* [Dataset entries]
Start of Block

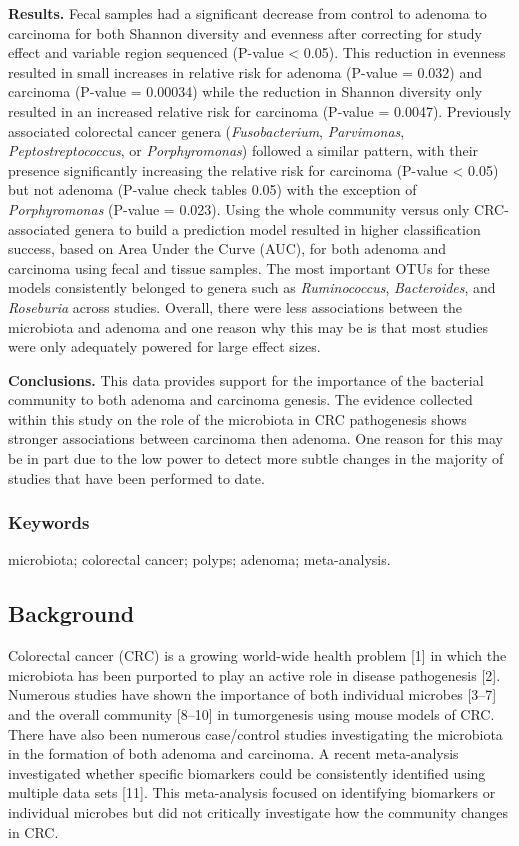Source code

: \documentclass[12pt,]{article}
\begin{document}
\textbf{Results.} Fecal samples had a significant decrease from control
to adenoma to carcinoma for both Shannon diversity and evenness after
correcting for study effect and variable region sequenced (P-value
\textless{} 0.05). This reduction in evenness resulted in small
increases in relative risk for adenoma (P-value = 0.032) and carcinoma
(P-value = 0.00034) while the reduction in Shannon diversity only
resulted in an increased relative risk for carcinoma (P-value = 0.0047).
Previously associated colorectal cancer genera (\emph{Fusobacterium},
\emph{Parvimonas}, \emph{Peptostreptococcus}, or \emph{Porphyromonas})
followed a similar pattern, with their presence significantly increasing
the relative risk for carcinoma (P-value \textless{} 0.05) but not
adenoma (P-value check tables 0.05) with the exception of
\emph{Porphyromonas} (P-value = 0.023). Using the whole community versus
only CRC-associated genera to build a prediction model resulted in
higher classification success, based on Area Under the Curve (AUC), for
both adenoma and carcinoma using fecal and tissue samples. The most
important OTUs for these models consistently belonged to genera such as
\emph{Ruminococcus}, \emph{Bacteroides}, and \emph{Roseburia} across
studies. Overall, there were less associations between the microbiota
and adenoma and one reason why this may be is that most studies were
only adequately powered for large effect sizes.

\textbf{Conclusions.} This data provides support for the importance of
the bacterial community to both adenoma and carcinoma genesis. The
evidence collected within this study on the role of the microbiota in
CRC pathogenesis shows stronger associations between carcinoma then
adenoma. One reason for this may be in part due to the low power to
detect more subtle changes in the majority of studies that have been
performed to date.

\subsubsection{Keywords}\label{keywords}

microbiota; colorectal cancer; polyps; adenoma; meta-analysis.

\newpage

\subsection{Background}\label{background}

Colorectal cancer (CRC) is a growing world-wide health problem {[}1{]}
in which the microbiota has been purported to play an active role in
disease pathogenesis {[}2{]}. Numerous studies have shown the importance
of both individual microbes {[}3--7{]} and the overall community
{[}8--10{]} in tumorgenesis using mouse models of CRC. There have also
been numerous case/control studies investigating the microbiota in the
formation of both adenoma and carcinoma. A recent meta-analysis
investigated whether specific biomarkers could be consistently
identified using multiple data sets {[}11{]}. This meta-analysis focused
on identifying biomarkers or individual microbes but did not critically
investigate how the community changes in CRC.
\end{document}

End of Block
Start of Block

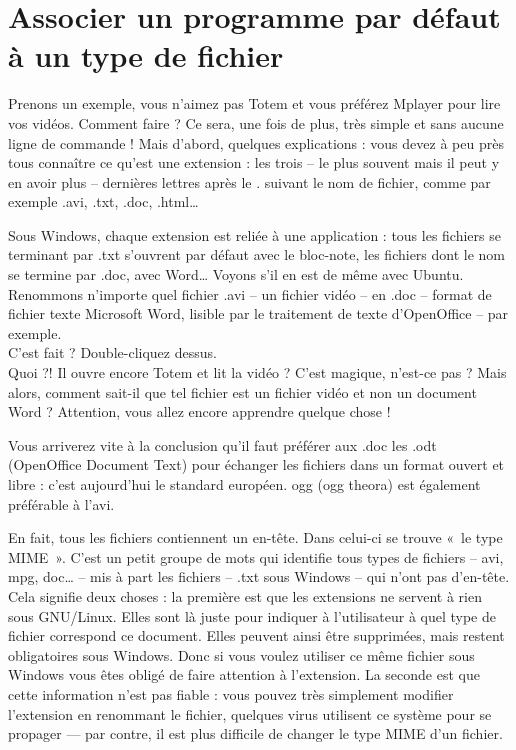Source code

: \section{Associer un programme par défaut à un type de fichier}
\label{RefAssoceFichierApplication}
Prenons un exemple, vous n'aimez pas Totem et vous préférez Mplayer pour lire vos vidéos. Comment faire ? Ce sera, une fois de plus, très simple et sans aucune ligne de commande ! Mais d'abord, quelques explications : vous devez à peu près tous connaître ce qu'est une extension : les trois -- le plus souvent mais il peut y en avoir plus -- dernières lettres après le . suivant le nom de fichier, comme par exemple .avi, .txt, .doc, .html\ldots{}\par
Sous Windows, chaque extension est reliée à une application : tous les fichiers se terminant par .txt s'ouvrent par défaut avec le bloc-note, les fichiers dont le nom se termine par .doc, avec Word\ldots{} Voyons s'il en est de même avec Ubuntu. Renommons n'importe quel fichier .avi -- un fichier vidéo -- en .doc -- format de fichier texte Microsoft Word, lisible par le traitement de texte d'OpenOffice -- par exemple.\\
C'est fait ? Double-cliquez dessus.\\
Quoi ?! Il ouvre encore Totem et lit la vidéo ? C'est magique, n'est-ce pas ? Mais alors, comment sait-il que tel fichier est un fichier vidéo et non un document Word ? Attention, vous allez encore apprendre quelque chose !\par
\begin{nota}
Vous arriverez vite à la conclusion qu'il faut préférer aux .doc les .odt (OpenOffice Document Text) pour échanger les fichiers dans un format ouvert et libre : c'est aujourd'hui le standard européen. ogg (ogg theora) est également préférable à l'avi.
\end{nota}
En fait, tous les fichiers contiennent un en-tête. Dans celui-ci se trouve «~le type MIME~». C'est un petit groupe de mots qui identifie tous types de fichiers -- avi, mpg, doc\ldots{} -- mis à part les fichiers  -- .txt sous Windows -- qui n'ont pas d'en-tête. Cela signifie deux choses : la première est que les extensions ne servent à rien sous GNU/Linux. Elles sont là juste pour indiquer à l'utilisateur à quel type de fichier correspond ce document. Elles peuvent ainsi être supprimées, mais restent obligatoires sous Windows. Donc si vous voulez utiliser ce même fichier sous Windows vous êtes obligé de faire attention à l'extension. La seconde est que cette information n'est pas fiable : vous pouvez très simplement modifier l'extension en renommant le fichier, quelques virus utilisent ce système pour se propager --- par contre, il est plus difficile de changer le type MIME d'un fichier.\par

End of Block
Start of Block

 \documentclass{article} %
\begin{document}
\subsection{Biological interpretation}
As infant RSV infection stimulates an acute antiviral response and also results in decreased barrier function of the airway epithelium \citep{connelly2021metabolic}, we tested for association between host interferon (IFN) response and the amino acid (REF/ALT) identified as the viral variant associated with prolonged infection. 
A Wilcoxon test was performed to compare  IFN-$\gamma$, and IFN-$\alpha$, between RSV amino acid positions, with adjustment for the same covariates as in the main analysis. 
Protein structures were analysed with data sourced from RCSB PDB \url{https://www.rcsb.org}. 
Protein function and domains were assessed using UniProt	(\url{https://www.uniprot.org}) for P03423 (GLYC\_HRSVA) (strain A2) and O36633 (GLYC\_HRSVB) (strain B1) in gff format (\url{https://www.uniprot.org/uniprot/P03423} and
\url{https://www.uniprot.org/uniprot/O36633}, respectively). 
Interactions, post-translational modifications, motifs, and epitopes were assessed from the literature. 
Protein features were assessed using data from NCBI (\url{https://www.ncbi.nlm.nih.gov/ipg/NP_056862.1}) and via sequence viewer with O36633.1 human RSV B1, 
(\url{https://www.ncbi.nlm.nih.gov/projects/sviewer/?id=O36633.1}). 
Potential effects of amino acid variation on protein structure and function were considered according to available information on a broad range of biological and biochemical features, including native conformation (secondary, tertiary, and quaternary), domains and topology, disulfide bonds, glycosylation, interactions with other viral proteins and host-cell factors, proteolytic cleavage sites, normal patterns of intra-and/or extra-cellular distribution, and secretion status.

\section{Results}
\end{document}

End of Block

* [TASK] Where a line of the records holds the word "carcinoma", copy that line.

* [REPLY]
to adenoma to carcinoma for both Shannon diversity and evenness after
increases in relative risk for adenoma (P-value = 0.032) and carcinoma
resulted in an increased relative risk for carcinoma (P-value = 0.0047).
the relative risk for carcinoma (P-value \textless{} 0.05) but not
both adenoma and carcinoma using fecal and tissue samples. The most
the bacterial community to both adenoma and carcinoma genesis. The
CRC pathogenesis shows stronger associations between carcinoma then
formation of both adenoma and carcinoma. A recent meta-analysis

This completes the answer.